Завязался разговор о прошлом и настоящем.
— Публика здесь какая-то злая стала… — вдруг сказал Шаляпин, — после кризиса что ли? Помню мои первые гастроли — где бы вы думали? — в Аргентине, в Буэнос-Айресе — Беназэре, как французы называют…
Он вдруг оживился, и в глазах появилось что-то прежнее, озорное.
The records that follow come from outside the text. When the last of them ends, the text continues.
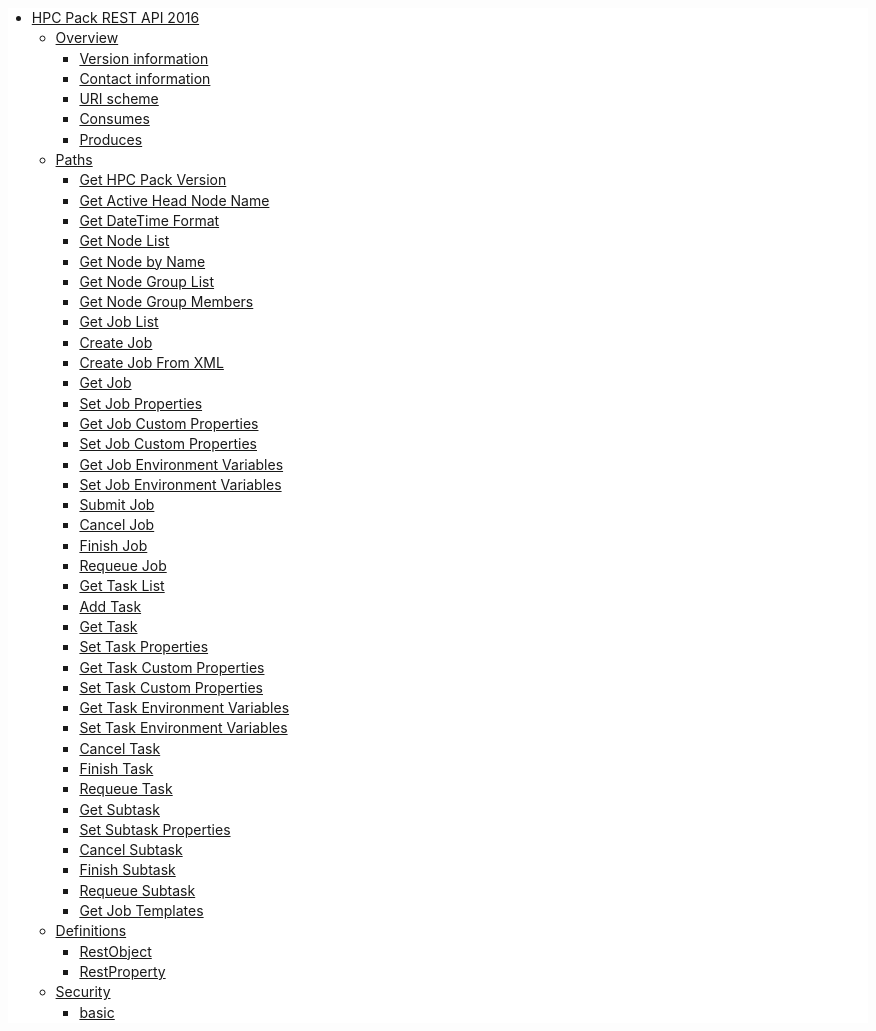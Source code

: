 * [HPC Pack REST API 2016](#hpc-pack-rest-api-2016)
   * [Overview](#overview)
      * [Version information](#version-information)
      * [Contact information](#contact-information)
      * [URI scheme](#uri-scheme)
      * [Consumes](#consumes)
      * [Produces](#produces)
   * [Paths](#paths)
      * [Get HPC Pack Version](#get-hpc-pack-version)
      * [Get Active Head Node Name](#get-active-head-node-name)
      * [Get DateTime Format](#get-datetime-format)
      * [Get Node List](#get-node-list)
      * [Get Node by Name](#get-node-by-name)
      * [Get Node Group List](#get-node-group-list)
      * [Get Node Group Members](#get-node-group-members)
      * [Get Job List](#get-job-list)
      * [Create Job](#create-job)
      * [Create Job From XML](#create-job-from-xml)
      * [Get Job](#get-job)
      * [Set Job Properties](#set-job-properties)
      * [Get Job Custom Properties](#get-job-custom-properties)
      * [Set Job Custom Properties](#set-job-custom-properties)
      * [Get Job Environment Variables](#get-job-environment-variables)
      * [Set Job Environment Variables](#set-job-environment-variables)
      * [Submit Job](#submit-job)
      * [Cancel Job](#cancel-job)
      * [Finish Job](#finish-job)
      * [Requeue Job](#requeue-job)
      * [Get Task List](#get-task-list)
      * [Add Task](#add-task)
      * [Get Task](#get-task)
      * [Set Task Properties](#set-task-properties)
      * [Get Task Custom Properties](#get-task-custom-properties)
      * [Set Task Custom Properties](#set-task-custom-properties)
      * [Get Task Environment Variables](#get-task-environment-variables)
      * [Set Task Environment Variables](#set-task-environment-variables)
      * [Cancel Task](#cancel-task)
      * [Finish Task](#finish-task)
      * [Requeue Task](#requeue-task)
      * [Get Subtask](#get-subtask)
      * [Set Subtask Properties](#set-subtask-properties)
      * [Cancel Subtask](#cancel-subtask)
      * [Finish Subtask](#finish-subtask)
      * [Requeue Subtask](#requeue-subtask)
      * [Get Job Templates](#get-job-templates)
   * [Definitions](#definitions)
      * [RestObject](#restobject)
      * [RestProperty](#restproperty)
   * [Security](#security)
      * [basic](#basic)
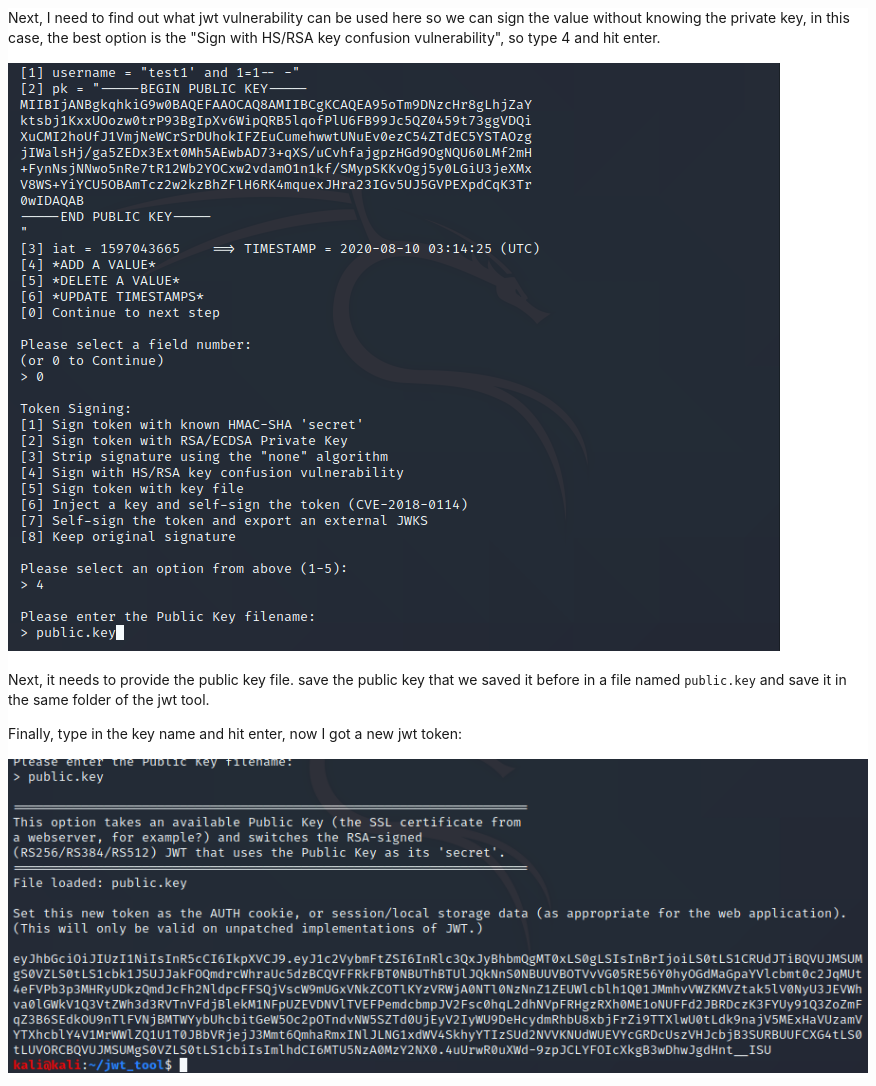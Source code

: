 Next, I need to find out what jwt vulnerability can be used here so we can sign the value without knowing the private key, in this case, the best option is the "Sign with HS/RSA key confusion vulnerability", so type 4 and hit enter.

![](/img/ctf/jwt-tool5.webp)

Next, it needs to provide the public key file. save the public key that we saved it before in a file named `public.key` and save it in the same folder of the jwt tool.

Finally, type in the key name and hit enter, now I got a new jwt token:

![](/img/ctf/jwt-tool6.webp)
— Перед первым спектаклем приходят ко мне русские. Теперь всюду русские, и тогда были, и говорят: «Вы, Федор Иванович, ничему не удивляйтесь — публика здесь грубая, скотоводы-миллионеры… Вы ничему не удивляйтесь…» Потом опять: «Публика здесь грубая…» Надоело мне, я их прогнал. Хорошо. Выхожу на сцену — ничего не понимаю, гляжу в публику — ни одного лица не вижу. Одни газеты вечерние. У всех газеты в руках, и все носами в газеты уткнулись. Это, оказывается, здесь так оперу слушают… Еще что — в ложах спиной к сцене сидят, ей-богу! Взяла меня злость! Ну, думаю, посмотрим. И сам не помню, как пел, но чувствую — хорошо. В паузе слышу — газеты шуршат, не стало газет. Глядят на меня черномазые, глаза, как угли. И из лож глядят. Словом, кончается ария — никогда я такого грома не слышал. Говорят, даже в азарте из револьверов в потолок стреляли. Вот тебе и скотоводы. Я потом с ними что хотел делал… Да, артист должен ездить, много ездить, по всему миру. Это шлифует артиста. Это дает опыт… Подумайте — приезжаете вы в город, в Южной Америке или в Австралии, где ни разу не были. Там имя только понаслышке знают. Идут потому, что знаменитость, потому, что цены бешеные. Ему все равно, что у вас хандра или насморк, или просто выпито было сверх меры. Он деньги платит и за свои деньги требует — и я обязан ему дать сегодня, сейчас. А завтра будет другой город, и опять с вас требуют. Это не то, что по матушке России ездить, где вам простят да еще пожалеют по доброте души: «Может, расстроился чем-нибудь сегодня или болен, или хватил лишнее, зато какой артист!» За границей: заплатил, и ты ему подавай сполна то, за что были деньги плачены. Вот так и шлифуется артист. Деньги — «монэй». Талант — «бизнес». Говорят, деньги — не это, мол, важно. А я скажу так: стал хуже петь — тебе цена меньше. Это закон. Искусство — искусство, а за искусство платят.
Он говорил об этом с горечью и с раздражением. Поистине, перед нашими глазами была трагедия, реальная, жизненная трагедия — закат великого артиста.